Every four years, in conjunction with the presidential election, Americans become slightly more interested in politics. Polls, candidates, issues and parties become subjects of countless jokes and a lot of attention, and for some Salt Lake City museums, politics will be central themes for exhibitions.
One of these exhibitions at Salt Lake City’s Leonardo Museum is titled No Fixed Address. The exhibition boldly presents its audience with images, information and literal donation boxes where visitors can insert dollar bills to various local agencies that are working to lessen Utah’s homeless problem. Currently 1 in every 213 Utahns are without a stable home, according to the Leonardo Museum.
“We believe in the fact that there is a fusion in the thinking process that governs art, science and technology. That thinking process is what we’re going to need to solve problems that the human race has never faced before. It’s going to be big solutions coming from unexpected places,” said The Leonardo’s Creative Diector Jann Haworth.
Haworth believes there are many misconceptions associated with homelessness, but that people in Utah tend to have big hearts and a dedication to public service, regardless of their religious affiliations.
“If you really are out on the street, how do you get up and go to a job interview?” asked Haworth.

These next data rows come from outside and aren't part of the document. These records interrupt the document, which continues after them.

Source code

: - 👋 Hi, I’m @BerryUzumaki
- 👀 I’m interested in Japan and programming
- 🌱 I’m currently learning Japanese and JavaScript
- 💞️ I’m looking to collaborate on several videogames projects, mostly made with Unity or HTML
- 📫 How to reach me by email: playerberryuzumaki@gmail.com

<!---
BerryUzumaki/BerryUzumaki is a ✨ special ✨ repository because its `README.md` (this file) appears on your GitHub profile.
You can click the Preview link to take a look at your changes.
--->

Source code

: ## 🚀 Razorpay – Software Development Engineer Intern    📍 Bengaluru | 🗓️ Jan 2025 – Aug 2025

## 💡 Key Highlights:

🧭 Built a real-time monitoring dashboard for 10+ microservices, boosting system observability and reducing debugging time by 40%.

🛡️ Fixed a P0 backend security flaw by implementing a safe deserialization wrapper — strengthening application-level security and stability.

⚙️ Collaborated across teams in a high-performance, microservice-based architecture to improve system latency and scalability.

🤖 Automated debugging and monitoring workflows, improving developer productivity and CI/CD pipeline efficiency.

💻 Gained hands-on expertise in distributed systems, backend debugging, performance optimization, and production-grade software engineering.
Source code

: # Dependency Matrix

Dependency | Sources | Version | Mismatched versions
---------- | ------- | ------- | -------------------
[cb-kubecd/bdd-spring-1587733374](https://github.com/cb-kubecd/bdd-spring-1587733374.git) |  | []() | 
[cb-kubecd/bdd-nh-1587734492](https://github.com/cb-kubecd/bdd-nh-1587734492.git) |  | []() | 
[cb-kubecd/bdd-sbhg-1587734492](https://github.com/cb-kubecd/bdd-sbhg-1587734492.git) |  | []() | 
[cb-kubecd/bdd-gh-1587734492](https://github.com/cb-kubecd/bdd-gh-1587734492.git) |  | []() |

“In a way, that’s what this exhibition is. It’s framing so that you can come face-to-face and see someone like yourself, and know that there isn’t that great a distance. It’s one paycheck away, or one severe health problem away from where we stand.”
The Leonardo is also exhibiting the research of urban planning graduate students from the University of Utah who worked to map homelessness in the Wasatch Region of Utah as a companion exhibition.